While Powell’s renomination was a “lower risk strategy” given market expectations for continuity, “his confirmation will be a referendum around inflation," Eurasia's analysts wrote.

"There will be multiple protest votes from Republicans over the direction of monetary policy and its continued focus on ‘maximum employment’ as inflation grew in 2021. Any elevated inflation prints between now and February will cost him more votes,” they added.

Indeed, the markets are already rendering a preliminary verdict on the Powell sequel. According to Tradeweb data, the belly and the front-end of the Treasury yield curve (1-, 2-, 3- and 5-year debt) hit their highest peaks in well over a year after Powell's renomination was announced. Meanwhile, markets are also pricing in rate hikes next year (though exactly when those will come is anyone's guess).

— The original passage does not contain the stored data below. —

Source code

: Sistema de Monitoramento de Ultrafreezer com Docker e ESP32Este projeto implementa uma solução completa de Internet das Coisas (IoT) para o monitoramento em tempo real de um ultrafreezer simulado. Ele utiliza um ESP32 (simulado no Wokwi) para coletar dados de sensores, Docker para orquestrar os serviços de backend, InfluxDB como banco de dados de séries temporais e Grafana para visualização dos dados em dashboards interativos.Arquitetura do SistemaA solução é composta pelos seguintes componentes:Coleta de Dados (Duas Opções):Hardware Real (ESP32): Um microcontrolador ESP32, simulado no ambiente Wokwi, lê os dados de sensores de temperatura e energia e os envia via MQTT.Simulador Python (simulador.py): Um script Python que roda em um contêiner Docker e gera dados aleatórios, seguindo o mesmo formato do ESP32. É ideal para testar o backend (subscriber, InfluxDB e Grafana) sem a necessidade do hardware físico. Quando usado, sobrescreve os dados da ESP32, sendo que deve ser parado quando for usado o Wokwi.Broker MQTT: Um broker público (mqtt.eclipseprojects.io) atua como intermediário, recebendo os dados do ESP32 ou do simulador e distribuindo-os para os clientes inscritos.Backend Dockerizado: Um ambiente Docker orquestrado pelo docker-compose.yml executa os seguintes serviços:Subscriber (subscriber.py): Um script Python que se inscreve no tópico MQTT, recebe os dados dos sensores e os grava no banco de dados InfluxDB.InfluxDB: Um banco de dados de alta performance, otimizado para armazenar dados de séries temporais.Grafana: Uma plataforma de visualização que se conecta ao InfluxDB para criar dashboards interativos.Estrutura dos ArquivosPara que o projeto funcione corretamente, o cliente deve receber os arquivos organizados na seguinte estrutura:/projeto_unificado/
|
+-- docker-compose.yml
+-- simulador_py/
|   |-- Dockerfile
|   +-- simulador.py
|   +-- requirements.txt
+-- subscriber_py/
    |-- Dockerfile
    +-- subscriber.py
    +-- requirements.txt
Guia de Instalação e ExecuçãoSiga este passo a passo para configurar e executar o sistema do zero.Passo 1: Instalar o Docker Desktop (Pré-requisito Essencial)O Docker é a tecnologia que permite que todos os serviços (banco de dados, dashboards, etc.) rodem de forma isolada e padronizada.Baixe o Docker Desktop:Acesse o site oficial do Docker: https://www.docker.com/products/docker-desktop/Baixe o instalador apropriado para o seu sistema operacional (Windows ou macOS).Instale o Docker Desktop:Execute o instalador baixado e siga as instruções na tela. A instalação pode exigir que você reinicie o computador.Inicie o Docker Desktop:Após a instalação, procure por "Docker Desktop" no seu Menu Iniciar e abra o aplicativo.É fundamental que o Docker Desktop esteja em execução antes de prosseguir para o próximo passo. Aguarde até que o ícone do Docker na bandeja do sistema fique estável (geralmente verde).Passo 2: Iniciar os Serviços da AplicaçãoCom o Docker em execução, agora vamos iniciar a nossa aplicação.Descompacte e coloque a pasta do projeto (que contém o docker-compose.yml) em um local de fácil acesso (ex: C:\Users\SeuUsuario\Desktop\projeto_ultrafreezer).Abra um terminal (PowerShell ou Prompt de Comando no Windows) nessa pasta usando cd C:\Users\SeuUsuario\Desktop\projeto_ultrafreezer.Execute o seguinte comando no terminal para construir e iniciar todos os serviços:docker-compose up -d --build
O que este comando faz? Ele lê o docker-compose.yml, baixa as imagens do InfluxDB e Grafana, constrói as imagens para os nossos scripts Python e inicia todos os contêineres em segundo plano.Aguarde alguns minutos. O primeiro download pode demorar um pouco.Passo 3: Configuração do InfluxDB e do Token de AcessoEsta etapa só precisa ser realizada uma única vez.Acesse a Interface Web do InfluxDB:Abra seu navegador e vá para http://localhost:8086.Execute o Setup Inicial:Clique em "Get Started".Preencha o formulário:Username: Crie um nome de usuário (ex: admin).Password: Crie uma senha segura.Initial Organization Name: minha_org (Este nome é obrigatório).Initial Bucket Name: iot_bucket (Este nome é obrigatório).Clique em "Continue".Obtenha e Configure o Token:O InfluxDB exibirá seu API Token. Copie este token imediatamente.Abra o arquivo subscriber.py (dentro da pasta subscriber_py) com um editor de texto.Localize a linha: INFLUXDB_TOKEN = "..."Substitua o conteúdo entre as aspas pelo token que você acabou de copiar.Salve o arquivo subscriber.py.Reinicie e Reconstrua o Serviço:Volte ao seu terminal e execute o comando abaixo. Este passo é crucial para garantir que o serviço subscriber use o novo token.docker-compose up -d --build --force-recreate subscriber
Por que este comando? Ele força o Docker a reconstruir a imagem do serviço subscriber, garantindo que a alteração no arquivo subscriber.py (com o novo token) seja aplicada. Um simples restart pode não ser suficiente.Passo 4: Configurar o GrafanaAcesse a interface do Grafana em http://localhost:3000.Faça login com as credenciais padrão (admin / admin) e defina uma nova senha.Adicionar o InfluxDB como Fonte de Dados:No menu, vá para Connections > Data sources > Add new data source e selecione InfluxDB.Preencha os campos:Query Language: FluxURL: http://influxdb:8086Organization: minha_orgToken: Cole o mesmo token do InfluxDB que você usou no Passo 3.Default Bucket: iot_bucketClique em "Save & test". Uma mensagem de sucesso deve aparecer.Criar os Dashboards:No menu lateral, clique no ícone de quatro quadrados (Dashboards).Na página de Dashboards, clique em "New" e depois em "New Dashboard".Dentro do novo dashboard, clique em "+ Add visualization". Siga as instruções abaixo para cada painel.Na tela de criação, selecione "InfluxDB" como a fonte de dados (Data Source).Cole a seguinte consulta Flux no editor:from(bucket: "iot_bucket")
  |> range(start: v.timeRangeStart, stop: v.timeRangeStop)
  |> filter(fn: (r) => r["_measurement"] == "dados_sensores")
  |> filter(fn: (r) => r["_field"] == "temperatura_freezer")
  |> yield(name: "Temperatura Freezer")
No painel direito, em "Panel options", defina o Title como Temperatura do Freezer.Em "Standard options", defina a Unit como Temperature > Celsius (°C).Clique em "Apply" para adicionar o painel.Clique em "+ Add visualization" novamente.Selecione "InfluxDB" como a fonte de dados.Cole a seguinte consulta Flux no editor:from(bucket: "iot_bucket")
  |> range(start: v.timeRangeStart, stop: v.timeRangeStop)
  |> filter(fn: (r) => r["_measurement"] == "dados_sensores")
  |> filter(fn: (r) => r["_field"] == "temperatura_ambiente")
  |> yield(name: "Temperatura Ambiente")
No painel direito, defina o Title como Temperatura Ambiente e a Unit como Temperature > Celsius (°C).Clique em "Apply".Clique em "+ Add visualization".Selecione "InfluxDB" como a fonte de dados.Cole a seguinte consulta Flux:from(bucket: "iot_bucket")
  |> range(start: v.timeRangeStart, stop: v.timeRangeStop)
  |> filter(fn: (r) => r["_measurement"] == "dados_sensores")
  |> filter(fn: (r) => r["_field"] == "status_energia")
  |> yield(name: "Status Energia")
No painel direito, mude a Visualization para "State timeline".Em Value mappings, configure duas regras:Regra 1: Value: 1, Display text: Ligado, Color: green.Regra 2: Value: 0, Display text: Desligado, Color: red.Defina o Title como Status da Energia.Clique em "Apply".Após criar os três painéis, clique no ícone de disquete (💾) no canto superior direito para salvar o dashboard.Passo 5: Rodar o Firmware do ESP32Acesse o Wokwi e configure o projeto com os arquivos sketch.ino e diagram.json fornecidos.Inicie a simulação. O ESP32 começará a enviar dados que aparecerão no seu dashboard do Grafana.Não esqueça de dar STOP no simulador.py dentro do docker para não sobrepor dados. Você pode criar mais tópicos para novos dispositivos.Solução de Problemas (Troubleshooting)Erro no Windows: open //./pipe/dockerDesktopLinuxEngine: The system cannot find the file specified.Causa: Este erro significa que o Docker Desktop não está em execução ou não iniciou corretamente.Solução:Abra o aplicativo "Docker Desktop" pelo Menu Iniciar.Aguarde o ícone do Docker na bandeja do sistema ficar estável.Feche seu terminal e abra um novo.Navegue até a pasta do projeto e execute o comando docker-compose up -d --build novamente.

While it’s far too early to call it a no-confidence vote, Monday’s jump in yields was in keeping with a fairly consistent message that bond investors have sent for weeks. They are worried about inflation, and believe Powell’s credibility hangs in the balance of containing those pressures.

The respective tenures of former Fed Chairs Ben Bernanke and Janet Yellen were marked by quantitative easing, incalculable sums of stimulative bond buying that led critics to look for inflation that never actually surfaced.

However, Powell will have the dubious distinction of clean-up duty for surging prices — the likes of which haven’t been seen in decades. He’ll have to own the outcome of effective yet highly controversial policies he implemented — and so will the 46th president who chose him for a new term.